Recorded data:
- - -
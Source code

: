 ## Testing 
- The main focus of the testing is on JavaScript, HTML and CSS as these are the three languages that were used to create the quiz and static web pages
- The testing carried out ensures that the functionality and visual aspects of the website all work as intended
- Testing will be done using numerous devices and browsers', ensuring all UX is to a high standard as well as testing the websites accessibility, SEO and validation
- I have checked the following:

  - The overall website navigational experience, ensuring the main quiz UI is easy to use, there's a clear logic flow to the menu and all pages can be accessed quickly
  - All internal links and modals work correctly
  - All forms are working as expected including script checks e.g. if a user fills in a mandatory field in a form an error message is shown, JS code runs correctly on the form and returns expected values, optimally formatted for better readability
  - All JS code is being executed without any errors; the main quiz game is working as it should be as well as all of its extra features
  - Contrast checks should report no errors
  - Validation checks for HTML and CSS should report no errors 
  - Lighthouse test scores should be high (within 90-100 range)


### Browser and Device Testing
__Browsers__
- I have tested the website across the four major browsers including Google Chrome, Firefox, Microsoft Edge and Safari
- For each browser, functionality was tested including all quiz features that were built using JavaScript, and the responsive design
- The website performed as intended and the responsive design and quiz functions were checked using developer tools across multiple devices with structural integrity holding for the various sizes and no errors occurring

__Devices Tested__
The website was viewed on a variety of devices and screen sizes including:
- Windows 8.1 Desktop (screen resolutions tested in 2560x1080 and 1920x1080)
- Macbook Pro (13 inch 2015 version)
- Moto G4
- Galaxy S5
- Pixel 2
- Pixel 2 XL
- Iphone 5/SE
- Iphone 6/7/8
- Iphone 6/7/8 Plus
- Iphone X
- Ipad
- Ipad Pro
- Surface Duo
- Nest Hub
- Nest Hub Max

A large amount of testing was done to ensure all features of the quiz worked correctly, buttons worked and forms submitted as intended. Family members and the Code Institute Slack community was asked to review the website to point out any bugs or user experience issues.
- - -
What you will do:
Copy each line of the data above that holds "responsive".

Task result:
- For each browser, functionality was tested including all quiz features that were built using JavaScript, and the responsive design
- The website performed as intended and the responsive design and quiz functions were checked using developer tools across multiple devices with structural integrity holding for the various sizes and no errors occurring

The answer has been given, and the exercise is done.